Il Museo del Cappello di Ghiffa Di Luca Sconfienza

 

 

In quest’articolo, parliamo di una gloriosa attività passata che ha caratterizzato la parte nord occidentale del Lago Maggiore nei tempi andati: la lavorazione e produzione del cappello di feltro.

Mentre Intra, già dagli inizi dell’ottocento, poteva vantarsi dell’appellativo di “piccola Manchester” per i numerosi cotonifici e stabilimenti tessili presenti in città, nella piccola Ghiffa, verso il confine con la Svizzera, nasce e si sviluppa nel corso del secolo, il Cappellificio Panizza che produsse, a partire dal 1881 e per buona parte del novecento, pregiati cappelli di feltro da uomo, affiancandosi in questa moda ad altri celebri marchi italiani come la piemontese Borsalino.
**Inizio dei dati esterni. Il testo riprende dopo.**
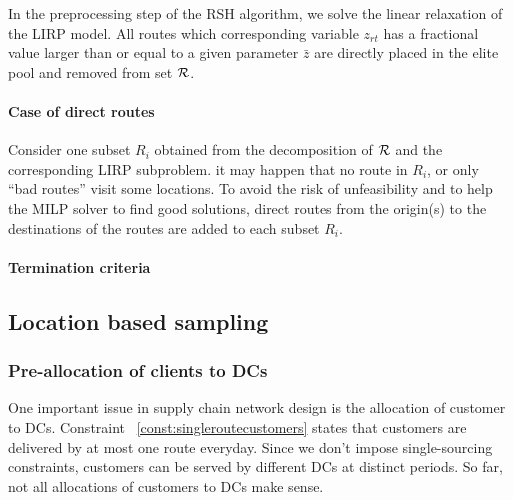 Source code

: \documentclass[a4paper,10pt]{article}
\begin{document}
\begin{linenumbers}
	In the preprocessing step of the RSH algorithm, we solve the linear relaxation of the LIRP model. All routes which corresponding variable $z_{rt}$ has a fractional value larger than or equal to a given parameter $\bar{z}$  are directly placed in the elite pool and removed from set $\mathcal{R}$.
	
	
\paragraph{Case of direct routes}

	Consider one subset $R_i$ obtained from the decomposition of $\mathcal{R}$ and the corresponding LIRP subproblem. it may happen that no route in $R_i$, or only ``bad routes'' visit some locations. To avoid the risk of unfeasibility and to help the MILP solver to find good solutions, direct routes from the origin(s) to the destinations of the routes are added to each subset $R_i$. 
	


\paragraph {Termination criteria}



\subsection{Location based sampling}




\subsubsection{Pre-allocation of clients to DCs}

One important issue in supply chain network design is the allocation of customer to DCs. 
Constraint ~\eqref{const:singleroutecustomers} states that customers are delivered by at most one route everyday. 
Since we don't impose single-sourcing constraints, customers can be served by different DCs at distinct periods. 
So far, not all allocations of customers to DCs make sense. 


\end{linenumbers}
\end{document}
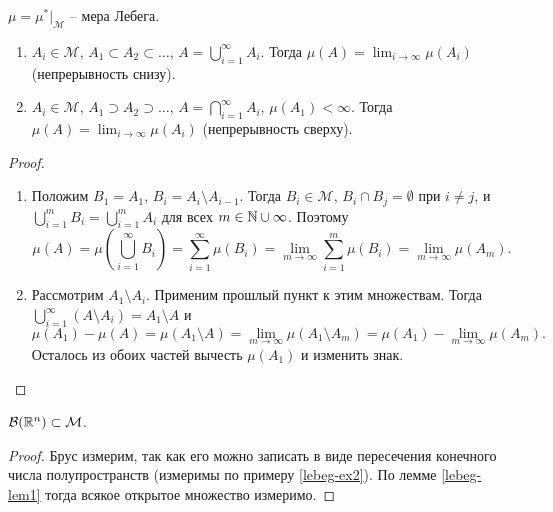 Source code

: \begin{definition}
    $\mu = \mu^{*}\lvert_{\mathcal{M}}$ -- мера Лебега.
\end{definition}

\begin{theorem}
    \begin{enumerate}
        \item $A_{i} \in \mathcal{M}$, $A_{1} \subset A_{2} \subset \ldots$, $A = \bigcup_{i = 1}^{\infty} A_{i}$. Тогда $\mu(A) = \lim_{i \to \infty}\mu(A_{i})$ (непрерывность снизу).
        \item $A_{i} \in \mathcal{M}$, $A_{1} \supset A_{2} \supset \ldots$, $A = \bigcap_{i = 1}^{\infty}A_{i}$, $\mu(A_{1}) < \infty$. Тогда $\mu(A) = \lim_{i \to \infty}\mu(A_{i})$ (непрерывность сверху).
    \end{enumerate}
\end{theorem}

\begin{proof}
    \begin{enumerate}
        \item Положим $B_{1} = A_{1}$, $B_{i} = A_{i} \setminus A_{i - 1}$. Тогда $B_{i} \in \mathcal{M}$, $B_{i} \cap B_{j} = \emptyset$ при $i \neq j$, и $\bigcup_{i = 1}^{m}B_{i} = \bigcup_{i = 1}^{m}A_{i}$ для всех $m \in \mathbb{N} \cup \infty$. Поэтому
        \[\mu(A) = \mu\left(\bigcup_{i = 1}^{\infty}B_{i}\right) = \sum_{i = 1}^{\infty}\mu(B_{i}) = \lim_{m \to \infty}\sum_{i = 1}^{m} \mu(B_{i}) = \lim_{m \to \infty}\mu(A_{m}).\]
        \item Рассмотрим $A_{1} \setminus A_{i}$. Применим прошлый пункт к этим множествам. Тогда $\bigcup_{i = 1}^{\infty}(A \setminus A_{i}) = A_{1} \setminus A$ и 
        \[\mu(A_{1}) - \mu(A) = \mu(A_{1} \setminus A) = \lim_{m \to \infty}\mu(A_{1} \setminus A_{m}) = \mu(A_{1}) - \lim_{m \to \infty}\mu(A_{m}).\]
        Осталось из обоих частей вычесть $\mu(A_{1})$ и изменить знак.
    \end{enumerate}
\end{proof}

\begin{lemma}
    $\mathcal{B}(\mathbb{R}^{n}) \subset \mathcal{M}$.
\end{lemma}

\begin{proof}
    Брус измерим, так как его можно записать в виде пересечения конечного числа полупространств (измеримы по примеру \ref{lebeg-ex2}). По лемме \ref{lebeg-lem1} тогда всякое открытое множество измеримо.
\end{proof}

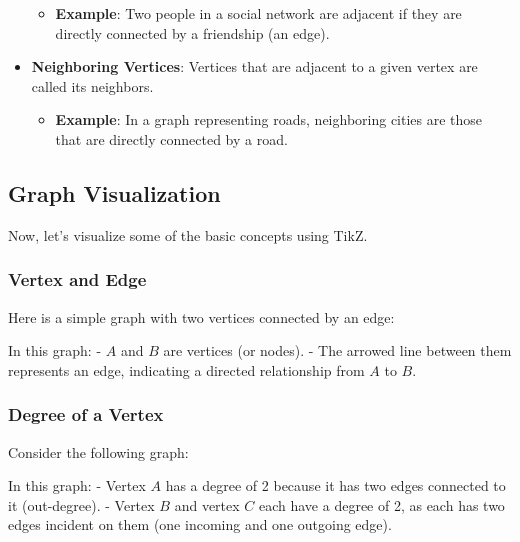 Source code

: \documentclass{book}
\begin{document}
\begin{itemize}
    \begin{itemize}
        \item \textbf{Example}: Two people in a social network are adjacent if they are directly connected by a friendship (an edge).
    \end{itemize}
    \item \textbf{Neighboring Vertices}: Vertices that are adjacent to a given vertex are called its neighbors.
    \begin{itemize}
        \item \textbf{Example}: In a graph representing roads, neighboring cities are those that are directly connected by a road.
    \end{itemize}
\end{itemize}

\subsection{Graph Visualization}

Now, let's visualize some of the basic concepts using TikZ.

\subsubsection{Vertex and Edge}
Here is a simple graph with two vertices connected by an edge:


In this graph:
- \(A\) and \(B\) are vertices (or nodes).
- The arrowed line between them represents an edge, indicating a directed relationship from \(A\) to \(B\).

\subsubsection{Degree of a Vertex}
Consider the following graph:


In this graph:
- Vertex \(A\) has a degree of 2 because it has two edges connected to it (out-degree).
- Vertex \(B\) and vertex \(C\) each have a degree of 2, as each has two edges incident on them (one incoming and one outgoing edge).
\end{document}
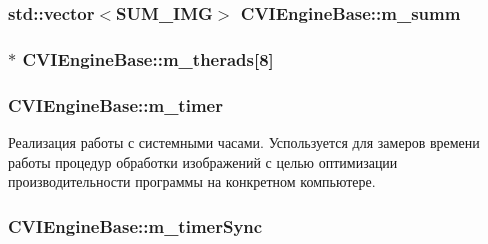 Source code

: \hypertarget{class_c_v_i_engine_base_a29b792994f8c587ebdd4296031032f68}{
\subsubsection[{m\+\_\+summ}]{\setlength{\rightskip}{0pt plus 5cm}std\+::vector$<${\bf S\+U\+M\+\_\+\+I\+M\+G}$>$ C\+V\+I\+Engine\+Base\+::m\+\_\+summ}}\label{class_c_v_i_engine_base_a29b792994f8c587ebdd4296031032f68}




\hypertarget{class_c_v_i_engine_base_a4fdf197fd70d474cf4365abba485c461}{
\subsubsection[{m\+\_\+therads}]{$\ast$ C\+V\+I\+Engine\+Base\+::m\+\_\+therads\mbox{[}8\mbox{]}}}\label{class_c_v_i_engine_base_a4fdf197fd70d474cf4365abba485c461}




\hypertarget{class_c_v_i_engine_base_a928c4511d2e46b9cd4b7c9b3b7322855}{
\subsubsection[{m\+\_\+timer}]{ C\+V\+I\+Engine\+Base\+::m\+\_\+timer}}\label{class_c_v_i_engine_base_a928c4511d2e46b9cd4b7c9b3b7322855}


Реализация работы с системными часами. Успользуется для замеров времени работы процедур обработки изображений с целью оптимизации производительности программы на конкретном компьютере. 

\hypertarget{class_c_v_i_engine_base_a8709ba629c654585cc38d13ccf3a23b8}{
\subsubsection[{m\+\_\+timer\+Sync}]{ C\+V\+I\+Engine\+Base\+::m\+\_\+timer\+Sync}}\label{class_c_v_i_engine_base_a8709ba629c654585cc38d13ccf3a23b8}


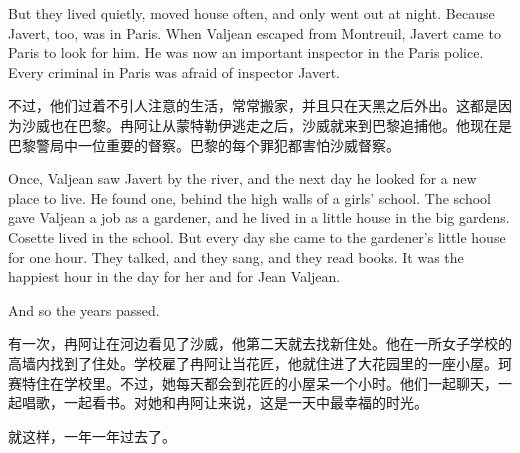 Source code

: \documentclass[fontset=ubuntu, zihao=5]{ctexart}
\begin{document}
\begin{paracol}{2}
  But they lived quietly, moved house often, and only went out at night. Because Javert, too, was in Paris. When Valjean escaped from Montreuil, Javert came to Paris to look for him. He was now an important inspector in the Paris police. Every criminal in Paris was afraid of inspector Javert.

  \switchcolumn

  不过，他们过着不引人注意的生活，常常搬家，并且只在天黑之后外出。这都是因为沙威也在巴黎。冉阿让从蒙特勒伊逃走之后，沙威就来到巴黎追捕他。他现在是巴黎警局中一位重要的督察。巴黎的每个罪犯都害怕沙威督察。

  \switchcolumn*

  Once, Valjean saw Javert by the river, and the next day he looked for a new place to live. He found one, behind the high walls of a girls' school. The school gave Valjean a job as a gardener, and he lived in a little house in the big gardens. Cosette lived in the school. But every day she came to the gardener's little house for one hour. They talked, and they sang, and they read books. It was the happiest hour in the day for her and for Jean Valjean.

  And so the years passed.

  \switchcolumn

  有一次，冉阿让在河边看见了沙威，他第二天就去找新住处。他在一所女子学校的高墙内找到了住处。学校雇了冉阿让当花匠，他就住进了大花园里的一座小屋。珂赛特住在学校里。不过，她每天都会到花匠的小屋呆一个小时。他们一起聊天，一起唱歌，一起看书。对她和冉阿让来说，这是一天中最幸福的时光。

  就这样，一年一年过去了。

\end{paracol}
\end{document}
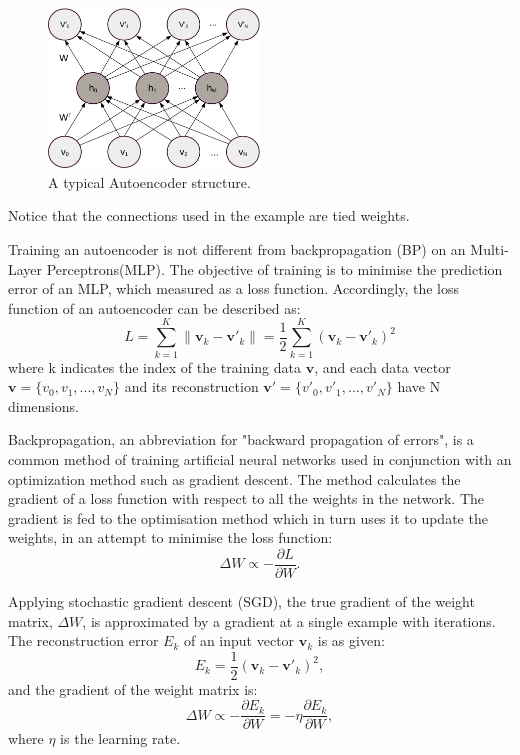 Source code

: \begin{figure}
	\centering
	\includegraphics[width=0.5\textwidth]{pics_sdlm/AE.pdf}
	\caption{A typical Autoencoder structure.}
	\label{fig:AE}
\end{figure}

Notice that the connections used in the example are tied weights.

Training an autoencoder is not different from backpropagation (BP) on an Multi-Layer Perceptrons(MLP).
The objective of training is to minimise the prediction error of an MLP, which measured as a loss function.
Accordingly, the loss function of an autoencoder can be described as:
\begin{equation}
L=\sum_{k=1}^{K}\|\mathbf{v}_{k}-\mathbf{v'}_{k}\|=\frac{1}{2}\sum_{k=1}^{K}(\mathbf{v}_{k}-\mathbf{v'}_{k})^{2}
\end{equation}
where k indicates the index of the training data $\mathbf{v}$, and each data vector $\mathbf{v}=\{v_0, v_1,...,v_N\}$ and its reconstruction $\mathbf{v'}=\{v'_0, v'_1,...,v'_N\}$ have N dimensions. 

Backpropagation, an abbreviation for "backward propagation of errors", is a common method of training artificial neural networks used in conjunction with an optimization method such as gradient descent.
The method calculates the gradient of a loss function with respect to all the weights in the network.
The gradient is fed to the optimisation method which in turn uses it to update the weights, in an attempt to minimise the loss function:
\begin{equation}
\Delta W \propto -\frac{\partial L}{\partial W}.
\end{equation}

Applying stochastic gradient descent (SGD), the true gradient of the weight matrix, $\Delta W$, is approximated by a gradient at a single example with iterations.
The reconstruction error $E_k$ of an input vector $\mathbf{v}_k$ is as given:
\begin{equation}
E_k = \frac{1}{2}(\mathbf{v}_k - \mathbf{v'}_k)^2,
\end{equation}
and the gradient of the weight matrix is:
\begin{equation}
\Delta W \propto -\frac{\partial E_k}{\partial W}=-\eta \frac{\partial E_k}{\partial W},
\end{equation}
where $\eta$ is the learning rate.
Queste attività, a carattere fortemente artigianale ma con produzione industriale, furono rese possibili in questa zona vicinissima al lago dalla possibilità di attingere numerosi quantitativi d’acqua necessari per la maggior parte delle lavorazioni legate alla creazione dei copricapi.

 

Nel 1994, alcuni anni dopo la chiusura definitiva della produzione, in una parte dell’ex fabbricato produttivo, alcuni ex-cappellai capitanati da Franco Mondolfo creano il Museo del Cappello iniziando dalla donazione di alcuni macchinari e di altro materiale da parte dell’ultimo proprietario.

Oggi ancora e dopo oltre vent’anni di proficua attività, l’esposizione racconta, attraverso macchinari originali, foto d’epoca ed un’esposizione di creazioni dell’azienda negli anni, la produzione di un accessorio indispensabile che, tra l’altro, sta tornando di moda, per l’uomo che vuole distinguersi.

Negli ambienti del museo, si scopre così come dal pelo di cinque conigli venisse ricavato un cappello (e alla Panizza negli anni di splendore fino alla prima metà del Novecento, si arrivò a produrre fino a 240.000 cappelli annui, con una dotazione di circa trecento operai negli anni 50’), si esplorano i segreti dei cappellai e della loro arte, a partire da quando il mestiere era completamente manuale, fino alla sua meccanizzazione, si scoprono le varie fasi di lavorazione: dalla feltrazione all’imbastitura di un grande cono di feltro, alle successive riduzioni di dimensione, alla tintura, la modellatura e la guarnitura finale con l’applicazione del nastro e della fodera che fascia internamente il cappello. La visita permette anche di apprezzare le diverse fogge di cappelli in uso nel corso dei secoli ed esposte in una grande vetrina centrale: ricchissimo l’archivio storico costituito da foto d’epoca e documenti, cui si è aggiunto l’eccezionale ritrovamento del primo filmato pubblicitario a colori della Panizza (anni ’50).

 

Da ricordare anche, che in un’altra ala del complesso, quella posta a lago, vi è il Brunitoio, dove ha sede un’officina di incisione e stampa e dove l’omonima associazione culturale organizza mostre d’arte contemporanea, laboratori d’incisione ed incontri culturali legati all’arte della scrittura ed alla storia locale.